ITensor / NDTensors.jl

A Julia package for n-dimensional sparse tensors.
Apache License 2.0
27 stars 7 forks source link

TBLIS backend support #48

Closed mtfishman closed 3 years ago

mtfishman commented 3 years ago

This adds support for using TBLIS as a backend for (real) tensor contractions. Here is the interface:

using BenchmarkTools
using LinearAlgebra
using NDTensors
using TBLIS

d = 25

# Set the TBLIS and BLAS threads
nthreads = 4
TBLIS.set_num_threads(nthreads)
BLAS.set_num_threads(nthreads)

A = randomTensor(d, d, d, d);
B = randomTensor(d, d, d, d);
C = randomTensor(d, d, d, d);

labelsA = (1, -1, 2, -2)
labelsB = (-2, 4, 3, -1)
labelsC = (1, 2, 3, 4)

# Use TBLIS (on by default from `using TBLIS` command)
println("Benchmark TBLIS")
C_tblis = copy(C);
@btime NDTensors.contract!($C_tblis, $labelsC, $A, $labelsA, $B, $labelsB) samples = 100;

# Use BLAS
println("Benchmark BLAS")
disable_tblis!()
C_blas = copy(C);
@btime NDTensors.contract!($C_blas, $labelsC, $A, $labelsA, $B, $labelsB) samples = 100;

println()
@show C_blas ≈ C_tblis

# Can enable TBLIS again
enable_tblis!()

This outputs something like the following on my laptop:

julia> include("/tmp/tblis.jl")
nt: 6
Benchmark TBLIS
  2.639 ms (28 allocations: 1.89 KiB)
Benchmark BLAS
  3.589 ms (38 allocations: 8.94 MiB)

C_blas ≈ C_tblis = true

so it is about 25% faster and uses a lot less memory.

In order to use it, you first have to install TBLIS.jl (and right now, to get commands like TBLIS.set_num_threads(4), you need to use my fork: https://github.com/mtfishman/TBLIS.jl).

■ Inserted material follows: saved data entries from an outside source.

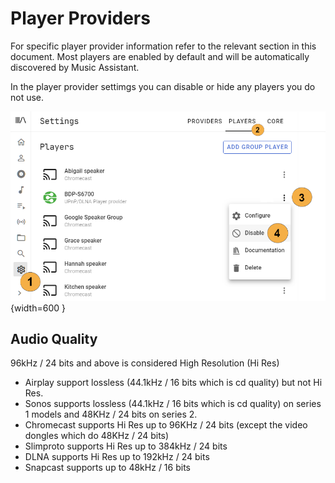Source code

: # Player Providers

For specific player provider information refer to the relevant section in this document. Most players are enabled by default and will be automatically discovered by Music Assistant.

In the player provider settimgs you can disable or hide any players you do not use.

![Preview image](../assets/screenshots/player-disable.png) {width=600 } 

## Audio Quality

96kHz / 24 bits and above is considered High Resolution (Hi Res)

- Airplay support lossless (44.1kHz / 16 bits which is cd quality) but not Hi Res.
- Sonos supports lossless (44.1kHz / 16 bits which is cd quality) on series 1 models and 48KHz / 24 bits on series 2.
- Chromecast supports Hi Res up to 96KHz / 24 bits (except the video dongles which do 48KHz / 24 bits)
- Slimproto supports Hi Res up to 384kHz / 24 bits
- DLNA supports Hi Res up to 192kHz / 24 bits
- Snapcast supports up to 48kHz / 16 bits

Note that it is only limited to real contractions right now, since the TBLIS support for complex tensors is currently limited (https://github.com/devinamatthews/tblis/issues/18). I've also found that it doesn't help with the DMRG calculations I have tried (specifically, it doesn't give a speedup, and sometimes is even a bit slower). My guess is that many DMRG contractions can map directly to BLAS calls without permutations, and in those cases TBLIS is slower than MKL. It may also have to do with the tensor dimensions involved.